Arrays.asList() of an array
Solution 1
Let's consider the following simplified example:
public class Example {
public static void main(String[] args) {
int[] factors = {1, 2, 3};
ArrayList<Integer> f = new ArrayList(Arrays.asList(factors));
System.out.println(f);
}
}
At the println line this prints something like "[[I@190d11]" which means that you have actually constructed an ArrayList that contains int arrays.
Your IDE and compiler should warn about unchecked assignments in that code. You should always use new ArrayList<Integer>()
or new ArrayList<>()
instead of new ArrayList()
. If you had used it, there would have been a compile error because of trying to pass List<int[]>
to the constructor.
There is no autoboxing from int[]
to Integer[]
, and anyways autoboxing is only syntactic sugar in the compiler, so in this case you need to do the array copy manually:
public static int getTheNumber(int[] factors) {
List<Integer> f = new ArrayList<Integer>();
for (int factor : factors) {
f.add(factor); // after autoboxing the same as: f.add(Integer.valueOf(factor));
}
Collections.sort(f);
return f.get(0) * f.get(f.size() - 1);
}
Solution 2
You are trying to cast int[] to Integer[], this is not possible.

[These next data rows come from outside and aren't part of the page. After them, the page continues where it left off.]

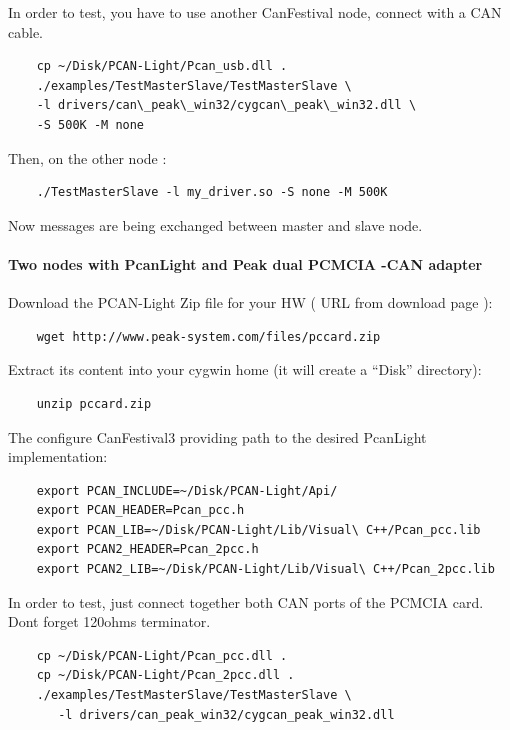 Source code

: \documentclass[12pt,english,a4paper]{book}
\begin{document}
In order to test, you have to use another CanFestival node, connect
with a CAN cable.


\begin{verbatim}
	cp ~/Disk/PCAN-Light/Pcan_usb.dll .
	./examples/TestMasterSlave/TestMasterSlave \
	-l drivers/can\_peak\_win32/cygcan\_peak\_win32.dll \
	-S 500K -M none
\end{verbatim}


Then, on the other node :


\begin{verbatim}
	./TestMasterSlave -l my_driver.so -S none -M 500K
\end{verbatim}


Now messages are being exchanged between master and slave node.

\paragraph{Two nodes with PcanLight and Peak dual PCMCIA -CAN adapter}

Download the PCAN-Light Zip file for your HW ( URL from download
page ):


\begin{verbatim}
	wget http://www.peak-system.com/files/pccard.zip
\end{verbatim}


Extract its content into your cygwin home (it will create a {}``Disk''
directory):


\begin{verbatim}
	unzip pccard.zip
\end{verbatim}


The configure CanFestival3 providing path to the desired PcanLight
implementation:


\begin{verbatim}
	export PCAN_INCLUDE=~/Disk/PCAN-Light/Api/
	export PCAN_HEADER=Pcan_pcc.h
	export PCAN_LIB=~/Disk/PCAN-Light/Lib/Visual\ C++/Pcan_pcc.lib
	export PCAN2_HEADER=Pcan_2pcc.h
	export PCAN2_LIB=~/Disk/PCAN-Light/Lib/Visual\ C++/Pcan_2pcc.lib
\end{verbatim}


In order to test, just connect together both CAN ports of the PCMCIA
card. Don{\textquotesingle}t forget 120ohms terminator.


\begin{verbatim}
	cp ~/Disk/PCAN-Light/Pcan_pcc.dll .
	cp ~/Disk/PCAN-Light/Pcan_2pcc.dll .
	./examples/TestMasterSlave/TestMasterSlave \
	   -l drivers/can_peak_win32/cygcan_peak_win32.dll
\end{verbatim}
\end{document}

You can use commons-lang's ArrayUtils to convert the ints to Integers before getting the List from the array:
public int getTheNumber(int[] factors) {
Integer[] integers = ArrayUtils.toObject(factors);
ArrayList<Integer> f = new ArrayList<Integer>(Arrays.asList(integers));
Collections.sort(f);
return f.get(0)*f.get(f.size()-1);
}
Solution 3
there are two cause of this exception:
1
Arrays.asList(factors)
returns a List<int[]>
where factors
is an int array
2
you forgot to add the type parameter to:
ArrayList<Integer> f = new ArrayList(Arrays.asList(factors));
with:
ArrayList<Integer> f = new ArrayList<Integer>(Arrays.asList(factors));
resulting in a compile-time error:
found : java.util.List<int[]> required: java.util.List<java.lang.Integer>
Solution 4
Use java.utils.Arrays:
public int getTheNumber(int[] factors) {
int[] f = (int[])factors.clone();
Arrays.sort(f);
return f[0]*f[(f.length-1];
}
Or if you want to be efficient avoid all the object allocation just actually do the work:
public static int getTheNumber(int[] array) {
if (array.length == 0)
throw new IllegalArgumentException();
int min = array[0];
int max = array[0];
for (int i = 1; i< array.length;++i) {
int v = array[i];
if (v < min) {
min = v;
} else if (v > max) {
max = v;
}
}
return min * max;
}
Solution 5
Arrays.asList(factors)
returns a List<int[]>
, not a List<Integer>
. Since you're doing new ArrayList
instead of new ArrayList<Integer>
you don't get a compile error for that, but create an ArrayList<Object>
which contains an int[]
and you then implicitly cast that arraylist to ArrayList<Integer>
. Of course the first time you try to use one of those "Integers" you get an exception.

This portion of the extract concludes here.